Development of a 3D microscale urban ecophysiological model: Numerical simulation of radiation dynamics in urban canyons

Urbanization significantly impacts Earth’s systems by increasing CO₂ emissions, creating Urban Heat Islands (UHI), and influencing climate, energy use, and public health. To design effective climate change adaptation and mitigation strategies, it is essential to understand urban microclimates and the energy and CO₂ balances within cities. This study presents the radiation model that will be included in a 3D microscale ecophysiological model for CO₂, water, and energy exchanges between plants and the urban atmosphere, particularly within urban canyons containing tree canopies. The goal is to develop a computationally efficient model that balances simplicity with accuracy, effectively capturing plant-urban interactions and highlighting the differences between vegetated and non-vegetated areas.

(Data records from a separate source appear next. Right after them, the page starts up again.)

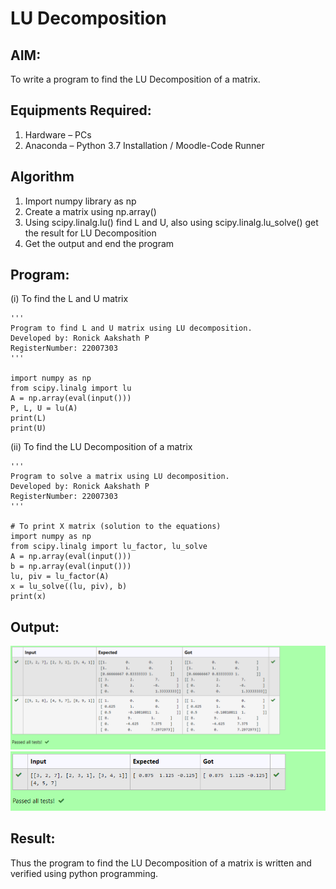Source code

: # LU Decomposition 

## AIM:
To write a program to find the LU Decomposition of a matrix.

## Equipments Required:
1. Hardware – PCs
2. Anaconda – Python 3.7 Installation / Moodle-Code Runner

## Algorithm
1. Import numpy library as np
2. Create a matrix using np.array()
3. Using scipy.linalg.lu() find L and U, also using scipy.linalg.lu_solve() get the result for LU Decomposition
4. Get the output and end the program

## Program:
(i) To find the L and U matrix
```
'''
Program to find L and U matrix using LU decomposition.
Developed by: Ronick Aakshath P
RegisterNumber: 22007303
'''

import numpy as np
from scipy.linalg import lu
A = np.array(eval(input()))
P, L, U = lu(A)
print(L)
print(U)
```
(ii) To find the LU Decomposition of a matrix
```
'''
Program to solve a matrix using LU decomposition.
Developed by: Ronick Aakshath P
RegisterNumber: 22007303
'''

# To print X matrix (solution to the equations)
import numpy as np
from scipy.linalg import lu_factor, lu_solve
A = np.array(eval(input()))
b = np.array(eval(input()))
lu, piv = lu_factor(A)
x = lu_solve((lu, piv), b)
print(x)
```

## Output:
![lu decomposition](lu_output1.png)
![lu decomposition](lu_output2.png)


## Result:
Thus the program to find the LU Decomposition of a matrix is written and verified using python programming.
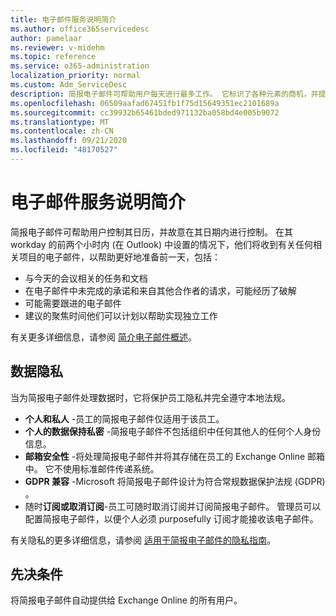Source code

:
 ```yaml
---
title: 电子邮件服务说明简介
ms.author: office365servicedesc
author: pamelaar
ms.reviewer: v-midehm
ms.topic: reference
ms.service: o365-administration
localization_priority: normal
ms.custom: Adm_ServiceDesc
description: 简报电子邮件可帮助用户每天进行最多工作。 它标识了各种元素的商机，并提供及时提醒。
ms.openlocfilehash: 06509aafad67451fb1f75d15649351ec2101689a
ms.sourcegitcommit: cc39932b65461bded971132ba058bd4e005b9072
ms.translationtype: MT
ms.contentlocale: zh-CN
ms.lasthandoff: 09/21/2020
ms.locfileid: "48170527"
---
```

# <a name="briefing-email-service-description"></a>电子邮件服务说明简介

简报电子邮件可帮助用户控制其日历，并故意在其日期内进行控制。 在其 workday 的前两个小时内 (在 Outlook) 中设置的情况下，他们将收到有关任何相关项目的电子邮件，以帮助更好地准备前一天，包括：

* 与今天的会议相关的任务和文档
* 在电子邮件中未完成的承诺和来自其他合作者的请求，可能经历了破解
* 可能需要跟进的电子邮件
* 建议的聚焦时间他们可以计划以帮助实现独立工作

有关更多详细信息，请参阅 [简介电子邮件概述](https://docs.microsoft.com/Briefing/be-overview)。

## <a name="data-privacy"></a>数据隐私

当为简报电子邮件处理数据时，它将保护员工隐私并完全遵守本地法规。

* **个人和私人** -员工的简报电子邮件仅适用于该员工。
* **个人的数据保持私密** -简报电子邮件不包括组织中任何其他人的任何个人身份信息。
* **邮箱安全性** -将处理简报电子邮件并将其存储在员工的 Exchange Online 邮箱中。 它不使用标准邮件传递系统。
* **GDPR 兼容** -Microsoft 将简报电子邮件设计为符合常规数据保护法规 (GDPR) 。
* 随时**订阅或取消订阅**-员工可随时取消订阅并订阅简报电子邮件。 管理员可以配置简报电子邮件，以便个人必须 purposefully 订阅才能接收该电子邮件。

有关隐私的更多详细信息，请参阅 [适用于简报电子邮件的隐私指南](https://docs.microsoft.com/Briefing/be-privacy)。

## <a name="prerequisites"></a>先决条件

将简报电子邮件自动提供给 Exchange Online 的所有用户。

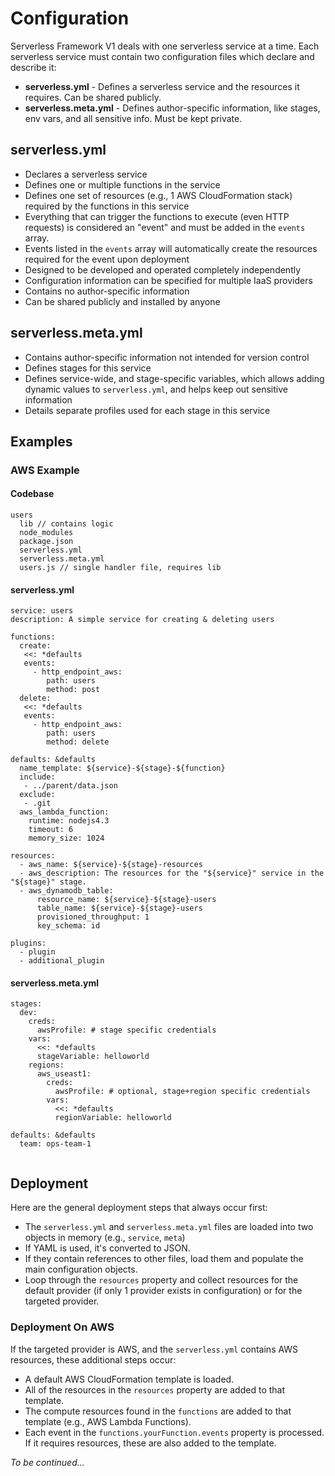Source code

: # Configuration

Serverless Framework V1 deals with one serverless service at a time.  Each serverless service must contain two configuration files which declare and describe it:

* **serverless.yml** - Defines a serverless service and the resources it requires.  Can be shared publicly.
* **serverless.meta.yml** - Defines author-specific information, like stages, env vars, and all sensitive info.  Must be kept private.

## serverless.yml

* Declares a serverless service
* Defines one or multiple functions in the service
* Defines one set of resources (e.g., 1 AWS CloudFormation stack) required by the functions in this service
* Everything that can trigger the functions to execute (even HTTP requests) is considered an "event" and must be added in the `events` array.
* Events listed in the `events` array will automatically create the resources required for the event upon deployment
* Designed to be developed and operated completely independently
* Configuration information can be specified for multiple IaaS providers
* Contains no author-specific information
* Can be shared publicly and installed by anyone

## serverless.meta.yml

* Contains author-specific information not intended for version control
* Defines stages for this service
* Defines service-wide, and stage-specific variables, which allows adding dynamic values to `serverless.yml`, and helps keep out sensitive information
* Details separate profiles used for each stage in this service

## Examples

### AWS Example

#### Codebase

```
users
  lib // contains logic 
  node_modules
  package.json
  serverless.yml
  serverless.meta.yml
  users.js // single handler file, requires lib
```
#### serverless.yml

```
service: users
description: A simple service for creating & deleting users

functions:
  create:
   <<: *defaults
   events:
     - http_endpoint_aws:
        path: users
        method: post
  delete:
   <<: *defaults
   events:
     - http_endpoint_aws:
        path: users
        method: delete

defaults: &defaults
  name_template: ${service}-${stage}-${function}
  include:
   - ../parent/data.json
  exclude:
   - .git
  aws_lambda_function:
    runtime: nodejs4.3
    timeout: 6
    memory_size: 1024

resources:
  - aws_name: ${service}-${stage}-resources
  - aws_description: The resources for the "${service}" service in the "${stage}" stage.
  - aws_dynamodb_table:
      resource_name: ${service}-${stage}-users
      table_name: ${service}-${stage}-users
      provisioned_throughput: 1
      key_schema: id

plugins:
  - plugin
  - additional_plugin
```

#### serverless.meta.yml

```
stages:
  dev:
    creds:
      awsProfile: # stage specific credentials
    vars:
      <<: *defaults
      stageVariable: helloworld
    regions:
      aws_useast1:
        creds:
          awsProfile: # optional, stage+region specific credentials
        vars:
          <<: *defaults
          regionVariable: helloworld

defaults: &defaults
  team: ops-team-1
  
```

## Deployment

Here are the general deployment steps that always occur first:

* The `serverless.yml` and `serverless.meta.yml` files are loaded into two objects in memory (e.g., `service`, `meta`)
* If YAML is used, it's converted to JSON.
* If they contain references to other files, load them and populate the main configuration objects.
* Loop through the `resources` property and collect resources for the default provider (if only 1 provider exists in configuration) or for the targeted provider.

### Deployment On AWS

If the targeted provider is AWS, and the `serverless.yml` contains AWS resources, these additional steps occur:

* A default AWS CloudFormation template is loaded.
* All of the resources in the `resources` property are added to that template.
* The compute resources found in the `functions` are added to that template (e.g., AWS Lambda Functions).
* Each event in the `functions.yourFunction.events` property is processed.  If it requires resources, these are also added to the template.

*To be continued...*


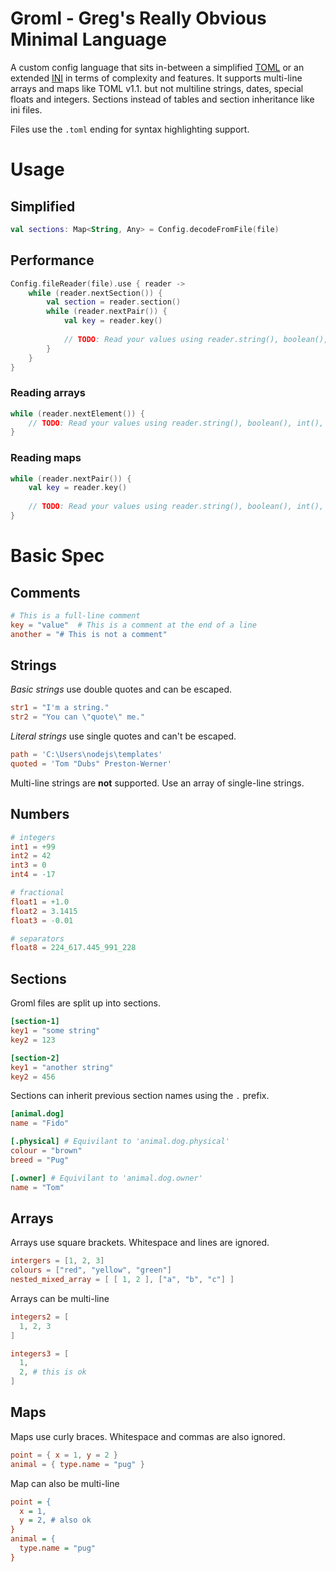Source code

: # Groml - Greg's Really Obvious Minimal Language

A custom config language that sits in-between a simplified [TOML](https://toml.io/en/) or an extended [INI](https://en.wikipedia.org/wiki/INI_file) in terms of complexity and features.
It supports multi-line arrays and maps like TOML v1.1. but not multiline strings, dates, special floats and integers. Sections instead of tables and section inheritance like ini files.

Files use the `.toml` ending for syntax highlighting support.

# Usage

## Simplified
```kotlin
val sections: Map<String, Any> = Config.decodeFromFile(file)
```

## Performance
```kotlin
Config.fileReader(file).use { reader ->
    while (reader.nextSection()) {
        val section = reader.section()
        while (reader.nextPair()) {
            val key = reader.key()
            
            // TODO: Read your values using reader.string(), boolean(), int(), long(), double() etc... 
        }
    }
}
```

### Reading arrays
```kotlin
while (reader.nextElement()) {
    // TODO: Read your values using reader.string(), boolean(), int(), long(), double() etc... 
}
```

### Reading maps
```kotlin
while (reader.nextPair()) {
    val key = reader.key()
    
    // TODO: Read your values using reader.string(), boolean(), int(), long(), double() etc... 
}
```

# Basic Spec

## Comments

```toml
# This is a full-line comment
key = "value"  # This is a comment at the end of a line
another = "# This is not a comment"
```

## Strings

*Basic strings* use double quotes and can be escaped.

```toml
str1 = "I'm a string."
str2 = "You can \"quote\" me."
```

*Literal strings* use single quotes and can't be escaped.

```toml
path = 'C:\Users\nodejs\templates'
quoted = 'Tom "Dubs" Preston-Werner'
```

Multi-line strings are **not** supported. Use an array of single-line strings.

## Numbers

```toml
# integers
int1 = +99
int2 = 42
int3 = 0
int4 = -17

# fractional
float1 = +1.0
float2 = 3.1415
float3 = -0.01

# separators
float8 = 224_617.445_991_228
```

## Sections

Groml files are split up into sections.

```toml
[section-1]
key1 = "some string"
key2 = 123

[section-2]
key1 = "another string"
key2 = 456
```

Sections can inherit previous section names using the `.` prefix.

```toml
[animal.dog]
name = "Fido"

[.physical] # Equivilant to 'animal.dog.physical'
colour = "brown"
breed = "Pug"

[.owner] # Equivilant to 'animal.dog.owner'
name = "Tom"
```

## Arrays

Arrays use square brackets. Whitespace and lines are ignored.
```toml
intergers = [1, 2, 3]
colours = ["red", "yellow", "green"]
nested_mixed_array = [ [ 1, 2 ], ["a", "b", "c"] ]
```

Arrays can be multi-line
```toml
integers2 = [
  1, 2, 3
]

integers3 = [
  1,
  2, # this is ok
]
```

## Maps

Maps use curly braces. Whitespace and commas are also ignored.

```toml
point = { x = 1, y = 2 }
animal = { type.name = "pug" }
```

Map can also be multi-line

```ini
point = {
  x = 1,
  y = 2, # also ok
}
animal = {
  type.name = "pug"
}
```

Using high-resolution Digital Surface Models (DSMs), land cover data, and Leaf Area Index (LAI), a 3D urban landscape is constructed using isometric voxels categorized as buildings, trees, terrain, or empty. This model employs a ray tracing algorithm to calculate key parameters, such as the Sky View Factor (SVF) and light transmission coefficients through tree canopies, enabling detailed simulations of radiation exchange for each voxel. Meteorological data from a tower in Basel, Switzerland, is used as model input to simulate conditions within urban canyons at street level. To evaluate the model, 4-component net radiometer data within (2 m height) and over (40 m height) a street canyon is compared with the simulation results. Accounting for time-shifts caused by the discretization of the 3D model —where shadows may appear delayed or advanced due to voxel size and representation—the model accurately replicates diurnal and seasonal patterns of shortwave and longwave radiation flux densities.

The preliminary results, focused on radiation exchanges, show the algorithm’s potential to advance urban ecophysiology modeling and enhance urban climate research, offering valuable and cost effective insights into urban energy balance and microclimate dynamics.